Segment Start: Material provided

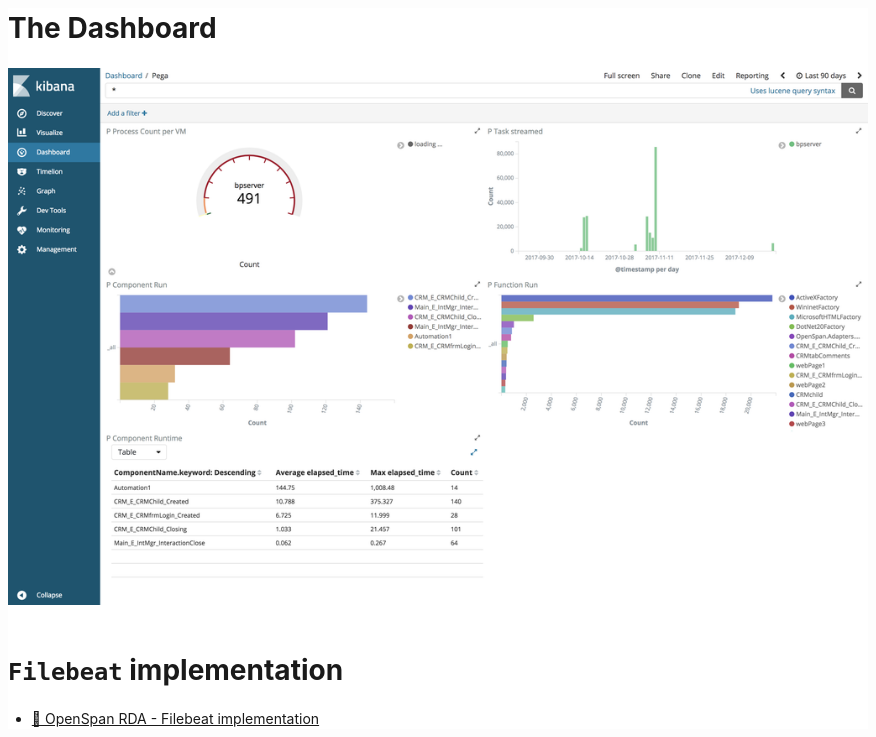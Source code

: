 # The Dashboard

<img src="./Images/KibanaOpenSpanDashboard.png" width=100%>
</p>

# `Filebeat` implementation
- [:eyes: OpenSpan RDA - Filebeat implementation](./OpenSpan-filebeat.md)
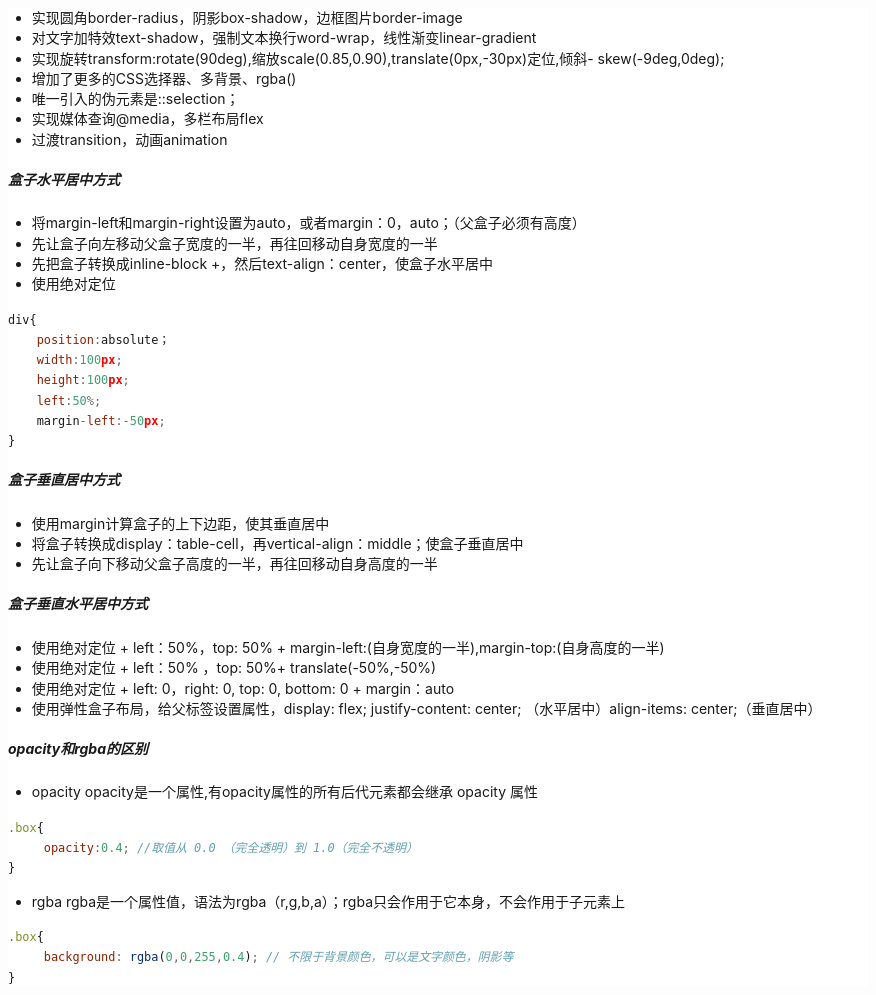 - 实现圆角border-radius，阴影box-shadow，边框图片border-image
- 对文字加特效text-shadow，强制文本换行word-wrap，线性渐变linear-gradient
- 实现旋转transform:rotate(90deg),缩放scale(0.85,0.90),translate(0px,-30px)定位,倾斜- skew(-9deg,0deg);
- 增加了更多的CSS选择器、多背景、rgba()
- 唯一引入的伪元素是::selection；
- 实现媒体查询@media，多栏布局flex
- 过渡transition，动画animation

##### 盒子水平居中方式

- 将margin-left和margin-right设置为auto，或者margin：0，auto；（父盒子必须有高度）
- 先让盒子向左移动父盒子宽度的一半，再往回移动自身宽度的一半
- 先把盒子转换成inline-block +，然后text-align：center，使盒子水平居中
- 使用绝对定位
```javascript
div{
    position:absolute；
    width:100px;
    height:100px;
    left:50%;
    margin-left:-50px;
}
```

##### 盒子垂直居中方式
- 使用margin计算盒子的上下边距，使其垂直居中
- 将盒子转换成display：table-cell，再vertical-align：middle；使盒子垂直居中
- 先让盒子向下移动父盒子高度的一半，再往回移动自身高度的一半

##### 盒子垂直水平居中方式
- 使用绝对定位 + left：50%，top: 50% + margin-left:(自身宽度的一半),margin-top:(自身高度的一半)
- 使用绝对定位 + left：50% ，top: 50%+ translate(-50%,-50%)
- 使用绝对定位 + left: 0，right: 0, top: 0, bottom: 0 + margin：auto
- 使用弹性盒子布局，给父标签设置属性，display: flex; justify-content: center; （水平居中）align-items: center;（垂直居中）

##### opacity和rgba的区别
- opacity
 opacity是一个属性,有opacity属性的所有后代元素都会继承 opacity 属性

```javascript
.box{
     opacity:0.4; //取值从 0.0 （完全透明）到 1.0（完全不透明）
}
```
- rgba
rgba是一个属性值，语法为rgba（r,g,b,a）；rgba只会作用于它本身，不会作用于子元素上

```javascript
.box{
     background: rgba(0,0,255,0.4); // 不限于背景颜色，可以是文字颜色，阴影等
}
```



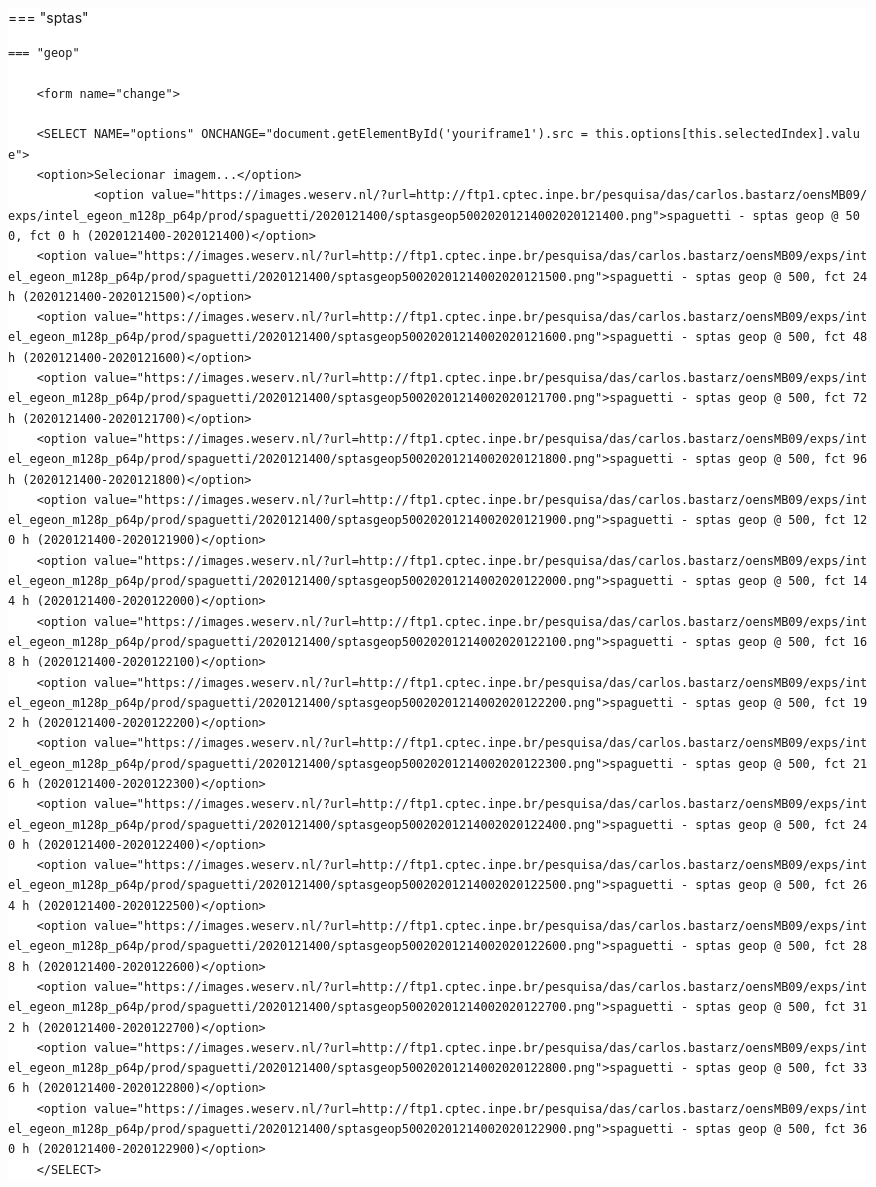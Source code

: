 

=== "sptas"

    === "geop"
    
        <form name="change">
        
        <SELECT NAME="options" ONCHANGE="document.getElementById('youriframe1').src = this.options[this.selectedIndex].value">
        <option>Selecionar imagem...</option>
                <option value="https://images.weserv.nl/?url=http://ftp1.cptec.inpe.br/pesquisa/das/carlos.bastarz/oensMB09/exps/intel_egeon_m128p_p64p/prod/spaguetti/2020121400/sptasgeop50020201214002020121400.png">spaguetti - sptas geop @ 500, fct 0 h (2020121400-2020121400)</option>
        <option value="https://images.weserv.nl/?url=http://ftp1.cptec.inpe.br/pesquisa/das/carlos.bastarz/oensMB09/exps/intel_egeon_m128p_p64p/prod/spaguetti/2020121400/sptasgeop50020201214002020121500.png">spaguetti - sptas geop @ 500, fct 24 h (2020121400-2020121500)</option>
        <option value="https://images.weserv.nl/?url=http://ftp1.cptec.inpe.br/pesquisa/das/carlos.bastarz/oensMB09/exps/intel_egeon_m128p_p64p/prod/spaguetti/2020121400/sptasgeop50020201214002020121600.png">spaguetti - sptas geop @ 500, fct 48 h (2020121400-2020121600)</option>
        <option value="https://images.weserv.nl/?url=http://ftp1.cptec.inpe.br/pesquisa/das/carlos.bastarz/oensMB09/exps/intel_egeon_m128p_p64p/prod/spaguetti/2020121400/sptasgeop50020201214002020121700.png">spaguetti - sptas geop @ 500, fct 72 h (2020121400-2020121700)</option>
        <option value="https://images.weserv.nl/?url=http://ftp1.cptec.inpe.br/pesquisa/das/carlos.bastarz/oensMB09/exps/intel_egeon_m128p_p64p/prod/spaguetti/2020121400/sptasgeop50020201214002020121800.png">spaguetti - sptas geop @ 500, fct 96 h (2020121400-2020121800)</option>
        <option value="https://images.weserv.nl/?url=http://ftp1.cptec.inpe.br/pesquisa/das/carlos.bastarz/oensMB09/exps/intel_egeon_m128p_p64p/prod/spaguetti/2020121400/sptasgeop50020201214002020121900.png">spaguetti - sptas geop @ 500, fct 120 h (2020121400-2020121900)</option>
        <option value="https://images.weserv.nl/?url=http://ftp1.cptec.inpe.br/pesquisa/das/carlos.bastarz/oensMB09/exps/intel_egeon_m128p_p64p/prod/spaguetti/2020121400/sptasgeop50020201214002020122000.png">spaguetti - sptas geop @ 500, fct 144 h (2020121400-2020122000)</option>
        <option value="https://images.weserv.nl/?url=http://ftp1.cptec.inpe.br/pesquisa/das/carlos.bastarz/oensMB09/exps/intel_egeon_m128p_p64p/prod/spaguetti/2020121400/sptasgeop50020201214002020122100.png">spaguetti - sptas geop @ 500, fct 168 h (2020121400-2020122100)</option>
        <option value="https://images.weserv.nl/?url=http://ftp1.cptec.inpe.br/pesquisa/das/carlos.bastarz/oensMB09/exps/intel_egeon_m128p_p64p/prod/spaguetti/2020121400/sptasgeop50020201214002020122200.png">spaguetti - sptas geop @ 500, fct 192 h (2020121400-2020122200)</option>
        <option value="https://images.weserv.nl/?url=http://ftp1.cptec.inpe.br/pesquisa/das/carlos.bastarz/oensMB09/exps/intel_egeon_m128p_p64p/prod/spaguetti/2020121400/sptasgeop50020201214002020122300.png">spaguetti - sptas geop @ 500, fct 216 h (2020121400-2020122300)</option>
        <option value="https://images.weserv.nl/?url=http://ftp1.cptec.inpe.br/pesquisa/das/carlos.bastarz/oensMB09/exps/intel_egeon_m128p_p64p/prod/spaguetti/2020121400/sptasgeop50020201214002020122400.png">spaguetti - sptas geop @ 500, fct 240 h (2020121400-2020122400)</option>
        <option value="https://images.weserv.nl/?url=http://ftp1.cptec.inpe.br/pesquisa/das/carlos.bastarz/oensMB09/exps/intel_egeon_m128p_p64p/prod/spaguetti/2020121400/sptasgeop50020201214002020122500.png">spaguetti - sptas geop @ 500, fct 264 h (2020121400-2020122500)</option>
        <option value="https://images.weserv.nl/?url=http://ftp1.cptec.inpe.br/pesquisa/das/carlos.bastarz/oensMB09/exps/intel_egeon_m128p_p64p/prod/spaguetti/2020121400/sptasgeop50020201214002020122600.png">spaguetti - sptas geop @ 500, fct 288 h (2020121400-2020122600)</option>
        <option value="https://images.weserv.nl/?url=http://ftp1.cptec.inpe.br/pesquisa/das/carlos.bastarz/oensMB09/exps/intel_egeon_m128p_p64p/prod/spaguetti/2020121400/sptasgeop50020201214002020122700.png">spaguetti - sptas geop @ 500, fct 312 h (2020121400-2020122700)</option>
        <option value="https://images.weserv.nl/?url=http://ftp1.cptec.inpe.br/pesquisa/das/carlos.bastarz/oensMB09/exps/intel_egeon_m128p_p64p/prod/spaguetti/2020121400/sptasgeop50020201214002020122800.png">spaguetti - sptas geop @ 500, fct 336 h (2020121400-2020122800)</option>
        <option value="https://images.weserv.nl/?url=http://ftp1.cptec.inpe.br/pesquisa/das/carlos.bastarz/oensMB09/exps/intel_egeon_m128p_p64p/prod/spaguetti/2020121400/sptasgeop50020201214002020122900.png">spaguetti - sptas geop @ 500, fct 360 h (2020121400-2020122900)</option>
        </SELECT>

Segment End: Material provided

▶ [To do] Your response should be each line that includes the word "使用绝对定位", copied from the records.

▶ [Answer to the problem]
- 使用绝对定位
- 使用绝对定位 + left：50%，top: 50% + margin-left:(自身宽度的一半),margin-top:(自身高度的一半)
- 使用绝对定位 + left：50% ，top: 50%+ translate(-50%,-50%)
- 使用绝对定位 + left: 0，right: 0, top: 0, bottom: 0 + margin：auto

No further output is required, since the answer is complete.